> **What is required**:
Take each line below that has "host" and copy it.

> **Records provided**:
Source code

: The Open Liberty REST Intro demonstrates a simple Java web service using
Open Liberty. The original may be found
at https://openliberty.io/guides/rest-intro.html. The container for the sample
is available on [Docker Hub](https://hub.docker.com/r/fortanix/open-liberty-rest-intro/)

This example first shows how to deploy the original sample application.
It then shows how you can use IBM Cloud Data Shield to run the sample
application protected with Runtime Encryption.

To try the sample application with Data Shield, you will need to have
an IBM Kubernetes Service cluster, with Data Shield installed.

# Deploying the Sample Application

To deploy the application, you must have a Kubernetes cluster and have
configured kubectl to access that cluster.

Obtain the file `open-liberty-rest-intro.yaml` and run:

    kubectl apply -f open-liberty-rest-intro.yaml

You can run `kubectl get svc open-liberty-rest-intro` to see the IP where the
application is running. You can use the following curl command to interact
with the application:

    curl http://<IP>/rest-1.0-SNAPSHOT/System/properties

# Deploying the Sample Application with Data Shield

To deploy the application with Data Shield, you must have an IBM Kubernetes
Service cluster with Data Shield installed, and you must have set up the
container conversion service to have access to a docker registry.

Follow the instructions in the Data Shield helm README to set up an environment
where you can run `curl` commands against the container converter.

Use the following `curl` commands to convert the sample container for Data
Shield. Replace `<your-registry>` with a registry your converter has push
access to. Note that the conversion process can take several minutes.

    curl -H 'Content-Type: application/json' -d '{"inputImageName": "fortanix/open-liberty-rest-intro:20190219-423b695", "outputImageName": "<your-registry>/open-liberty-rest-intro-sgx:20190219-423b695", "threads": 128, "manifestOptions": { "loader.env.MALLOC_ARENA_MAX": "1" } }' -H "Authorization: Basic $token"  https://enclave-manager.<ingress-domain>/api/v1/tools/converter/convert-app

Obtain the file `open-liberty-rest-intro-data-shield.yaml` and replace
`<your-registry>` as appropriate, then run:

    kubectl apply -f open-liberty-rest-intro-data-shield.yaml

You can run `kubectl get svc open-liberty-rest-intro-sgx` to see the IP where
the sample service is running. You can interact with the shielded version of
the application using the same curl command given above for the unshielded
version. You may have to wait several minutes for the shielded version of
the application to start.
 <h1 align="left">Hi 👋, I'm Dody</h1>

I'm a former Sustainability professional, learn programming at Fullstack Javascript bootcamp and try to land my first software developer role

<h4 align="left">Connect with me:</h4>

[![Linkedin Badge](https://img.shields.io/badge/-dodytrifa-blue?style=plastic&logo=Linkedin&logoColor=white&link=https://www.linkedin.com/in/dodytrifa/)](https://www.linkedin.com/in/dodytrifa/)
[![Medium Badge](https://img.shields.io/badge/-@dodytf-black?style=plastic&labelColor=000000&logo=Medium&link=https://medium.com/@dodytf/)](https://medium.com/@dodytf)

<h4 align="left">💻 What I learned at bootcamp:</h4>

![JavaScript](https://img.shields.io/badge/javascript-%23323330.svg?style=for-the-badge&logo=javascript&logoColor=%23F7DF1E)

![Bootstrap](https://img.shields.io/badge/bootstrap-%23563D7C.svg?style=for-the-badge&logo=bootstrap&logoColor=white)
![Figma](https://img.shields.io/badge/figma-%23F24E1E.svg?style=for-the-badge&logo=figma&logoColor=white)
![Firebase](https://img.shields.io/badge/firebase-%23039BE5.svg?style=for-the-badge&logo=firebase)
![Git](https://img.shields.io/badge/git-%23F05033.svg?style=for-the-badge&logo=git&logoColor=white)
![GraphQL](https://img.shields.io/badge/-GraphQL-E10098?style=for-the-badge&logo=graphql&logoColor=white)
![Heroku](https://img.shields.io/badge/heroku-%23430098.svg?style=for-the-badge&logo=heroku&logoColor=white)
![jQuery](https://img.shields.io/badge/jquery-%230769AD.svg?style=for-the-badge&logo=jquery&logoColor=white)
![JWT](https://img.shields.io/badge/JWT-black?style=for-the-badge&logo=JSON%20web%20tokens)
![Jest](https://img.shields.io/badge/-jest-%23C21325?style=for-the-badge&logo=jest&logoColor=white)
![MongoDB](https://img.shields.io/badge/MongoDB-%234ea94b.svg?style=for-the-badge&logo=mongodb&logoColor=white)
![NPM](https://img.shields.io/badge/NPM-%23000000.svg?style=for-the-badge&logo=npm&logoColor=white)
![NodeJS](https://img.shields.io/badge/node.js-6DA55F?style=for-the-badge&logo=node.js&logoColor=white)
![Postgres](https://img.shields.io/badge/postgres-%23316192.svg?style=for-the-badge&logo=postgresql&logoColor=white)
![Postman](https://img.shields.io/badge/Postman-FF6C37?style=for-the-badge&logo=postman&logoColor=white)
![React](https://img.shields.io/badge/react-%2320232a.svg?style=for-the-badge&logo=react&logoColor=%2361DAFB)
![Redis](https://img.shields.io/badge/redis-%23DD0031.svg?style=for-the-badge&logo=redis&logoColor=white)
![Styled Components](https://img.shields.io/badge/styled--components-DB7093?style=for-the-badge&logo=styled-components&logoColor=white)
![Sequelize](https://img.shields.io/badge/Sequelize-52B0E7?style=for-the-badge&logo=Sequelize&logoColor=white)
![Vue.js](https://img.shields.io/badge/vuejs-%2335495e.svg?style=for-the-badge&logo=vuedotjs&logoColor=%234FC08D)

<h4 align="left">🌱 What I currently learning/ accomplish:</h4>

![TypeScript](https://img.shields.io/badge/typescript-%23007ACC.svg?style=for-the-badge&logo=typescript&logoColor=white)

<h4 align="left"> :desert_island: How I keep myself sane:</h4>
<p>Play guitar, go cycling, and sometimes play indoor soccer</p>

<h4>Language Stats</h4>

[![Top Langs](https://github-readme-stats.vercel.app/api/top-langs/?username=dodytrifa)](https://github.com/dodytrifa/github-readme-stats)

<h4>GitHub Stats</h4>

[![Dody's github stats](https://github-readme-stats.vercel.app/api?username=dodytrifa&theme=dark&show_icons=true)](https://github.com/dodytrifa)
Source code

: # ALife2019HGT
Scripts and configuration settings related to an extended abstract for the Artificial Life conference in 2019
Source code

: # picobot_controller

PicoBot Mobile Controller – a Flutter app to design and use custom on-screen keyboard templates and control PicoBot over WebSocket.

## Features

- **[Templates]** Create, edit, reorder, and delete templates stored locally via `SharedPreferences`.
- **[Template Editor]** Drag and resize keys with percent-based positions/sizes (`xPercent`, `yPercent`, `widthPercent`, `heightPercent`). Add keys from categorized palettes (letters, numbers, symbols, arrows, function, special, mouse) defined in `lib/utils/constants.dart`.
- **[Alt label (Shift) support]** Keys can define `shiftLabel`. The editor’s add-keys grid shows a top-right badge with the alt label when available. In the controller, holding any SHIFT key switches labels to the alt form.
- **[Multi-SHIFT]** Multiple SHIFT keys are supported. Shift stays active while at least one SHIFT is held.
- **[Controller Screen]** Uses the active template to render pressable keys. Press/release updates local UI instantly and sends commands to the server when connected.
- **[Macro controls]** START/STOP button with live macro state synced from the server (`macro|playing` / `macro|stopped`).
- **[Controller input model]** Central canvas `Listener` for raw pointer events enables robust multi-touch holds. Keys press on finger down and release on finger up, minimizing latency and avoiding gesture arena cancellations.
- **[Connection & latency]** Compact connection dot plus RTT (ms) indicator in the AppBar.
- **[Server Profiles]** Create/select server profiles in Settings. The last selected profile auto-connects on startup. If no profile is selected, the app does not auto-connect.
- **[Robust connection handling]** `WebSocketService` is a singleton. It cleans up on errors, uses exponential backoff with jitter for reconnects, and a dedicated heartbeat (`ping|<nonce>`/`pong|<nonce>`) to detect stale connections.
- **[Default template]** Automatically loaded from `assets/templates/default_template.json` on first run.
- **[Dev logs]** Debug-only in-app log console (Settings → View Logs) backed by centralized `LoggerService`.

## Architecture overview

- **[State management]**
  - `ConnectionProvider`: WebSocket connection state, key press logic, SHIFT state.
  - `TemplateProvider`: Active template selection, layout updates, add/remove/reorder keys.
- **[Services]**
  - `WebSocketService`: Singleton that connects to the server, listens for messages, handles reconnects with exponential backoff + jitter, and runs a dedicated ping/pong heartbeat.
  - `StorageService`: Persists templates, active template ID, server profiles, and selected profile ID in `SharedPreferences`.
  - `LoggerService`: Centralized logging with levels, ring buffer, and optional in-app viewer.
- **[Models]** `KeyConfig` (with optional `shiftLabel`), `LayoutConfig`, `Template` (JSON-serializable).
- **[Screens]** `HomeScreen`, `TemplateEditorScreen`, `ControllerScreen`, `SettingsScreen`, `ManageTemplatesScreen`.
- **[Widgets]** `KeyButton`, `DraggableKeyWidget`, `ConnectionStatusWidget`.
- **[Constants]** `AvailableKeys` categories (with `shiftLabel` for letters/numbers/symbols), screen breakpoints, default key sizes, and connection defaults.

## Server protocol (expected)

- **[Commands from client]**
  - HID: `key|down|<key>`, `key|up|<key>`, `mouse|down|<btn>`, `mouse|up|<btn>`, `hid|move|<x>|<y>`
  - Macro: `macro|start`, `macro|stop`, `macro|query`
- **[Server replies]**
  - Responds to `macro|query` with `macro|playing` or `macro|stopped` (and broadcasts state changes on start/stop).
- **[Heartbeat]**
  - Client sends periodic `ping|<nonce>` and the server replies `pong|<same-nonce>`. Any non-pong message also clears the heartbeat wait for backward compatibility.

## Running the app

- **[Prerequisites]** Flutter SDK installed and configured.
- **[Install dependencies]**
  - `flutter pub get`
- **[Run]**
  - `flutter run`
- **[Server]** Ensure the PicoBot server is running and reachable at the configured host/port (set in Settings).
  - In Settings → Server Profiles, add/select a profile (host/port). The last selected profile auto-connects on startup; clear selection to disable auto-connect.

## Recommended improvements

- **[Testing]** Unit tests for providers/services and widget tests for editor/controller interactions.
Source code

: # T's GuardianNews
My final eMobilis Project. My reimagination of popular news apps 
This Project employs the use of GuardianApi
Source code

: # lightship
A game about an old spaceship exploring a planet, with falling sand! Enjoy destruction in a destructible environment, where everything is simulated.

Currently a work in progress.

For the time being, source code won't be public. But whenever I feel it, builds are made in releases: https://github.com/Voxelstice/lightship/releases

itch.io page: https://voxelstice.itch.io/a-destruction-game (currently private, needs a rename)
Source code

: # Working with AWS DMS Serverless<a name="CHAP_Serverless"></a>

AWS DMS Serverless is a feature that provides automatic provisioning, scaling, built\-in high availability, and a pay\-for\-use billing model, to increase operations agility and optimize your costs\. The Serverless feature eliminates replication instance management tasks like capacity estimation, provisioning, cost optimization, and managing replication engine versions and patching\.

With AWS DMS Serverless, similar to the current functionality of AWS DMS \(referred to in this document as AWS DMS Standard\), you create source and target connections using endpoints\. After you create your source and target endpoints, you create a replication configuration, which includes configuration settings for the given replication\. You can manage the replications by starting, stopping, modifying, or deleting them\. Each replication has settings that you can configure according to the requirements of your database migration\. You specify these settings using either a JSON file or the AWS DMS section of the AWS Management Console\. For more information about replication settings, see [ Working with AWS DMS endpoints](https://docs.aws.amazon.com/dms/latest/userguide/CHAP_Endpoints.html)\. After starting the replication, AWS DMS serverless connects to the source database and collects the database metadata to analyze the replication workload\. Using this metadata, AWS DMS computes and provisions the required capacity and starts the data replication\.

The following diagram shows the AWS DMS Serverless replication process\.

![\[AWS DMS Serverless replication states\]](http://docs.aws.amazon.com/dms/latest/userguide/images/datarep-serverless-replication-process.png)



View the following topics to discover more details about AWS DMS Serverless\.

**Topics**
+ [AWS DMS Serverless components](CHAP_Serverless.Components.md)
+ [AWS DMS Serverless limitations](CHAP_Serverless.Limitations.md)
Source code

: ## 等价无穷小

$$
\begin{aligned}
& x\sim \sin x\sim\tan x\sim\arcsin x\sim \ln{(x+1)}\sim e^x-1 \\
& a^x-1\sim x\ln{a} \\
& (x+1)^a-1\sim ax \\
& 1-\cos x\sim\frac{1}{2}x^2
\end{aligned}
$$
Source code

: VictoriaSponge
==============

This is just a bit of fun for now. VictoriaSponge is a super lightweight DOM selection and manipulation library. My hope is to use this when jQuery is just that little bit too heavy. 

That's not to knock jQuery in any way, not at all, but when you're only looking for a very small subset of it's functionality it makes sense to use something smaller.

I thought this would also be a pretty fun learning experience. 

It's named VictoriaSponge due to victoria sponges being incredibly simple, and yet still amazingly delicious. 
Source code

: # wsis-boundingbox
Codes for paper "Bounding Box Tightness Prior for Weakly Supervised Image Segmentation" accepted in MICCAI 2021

> **Your response**:
- **[Server]** Ensure the PicoBot server is running and reachable at the configured host/port (set in Settings).
  - In Settings → Server Profiles, add/select a profile (host/port). The last selected profile auto-connects on startup; clear selection to disable auto-connect.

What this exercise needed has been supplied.